▶ How to complete this task:
Look through the data below, and copy each line that carries the word "module".

Saved entries
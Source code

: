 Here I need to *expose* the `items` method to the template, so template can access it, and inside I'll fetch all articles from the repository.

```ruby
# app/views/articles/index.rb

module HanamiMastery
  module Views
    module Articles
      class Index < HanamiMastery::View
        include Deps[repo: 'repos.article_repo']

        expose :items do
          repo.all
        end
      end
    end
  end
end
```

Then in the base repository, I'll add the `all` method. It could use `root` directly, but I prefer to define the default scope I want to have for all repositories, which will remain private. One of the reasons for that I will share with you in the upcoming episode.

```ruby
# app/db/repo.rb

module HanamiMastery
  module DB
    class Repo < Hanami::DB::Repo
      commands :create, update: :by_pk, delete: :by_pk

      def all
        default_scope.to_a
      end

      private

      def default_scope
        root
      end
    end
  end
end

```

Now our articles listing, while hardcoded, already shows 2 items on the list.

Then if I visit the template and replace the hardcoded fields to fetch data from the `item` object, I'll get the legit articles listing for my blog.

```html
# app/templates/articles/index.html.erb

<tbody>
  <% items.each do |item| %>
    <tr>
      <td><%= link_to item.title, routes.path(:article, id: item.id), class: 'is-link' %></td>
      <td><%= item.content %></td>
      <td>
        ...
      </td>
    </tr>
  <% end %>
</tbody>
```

▶ Answer to the problem:
module HanamiMastery
  module Views
    module Articles
module HanamiMastery
  module DB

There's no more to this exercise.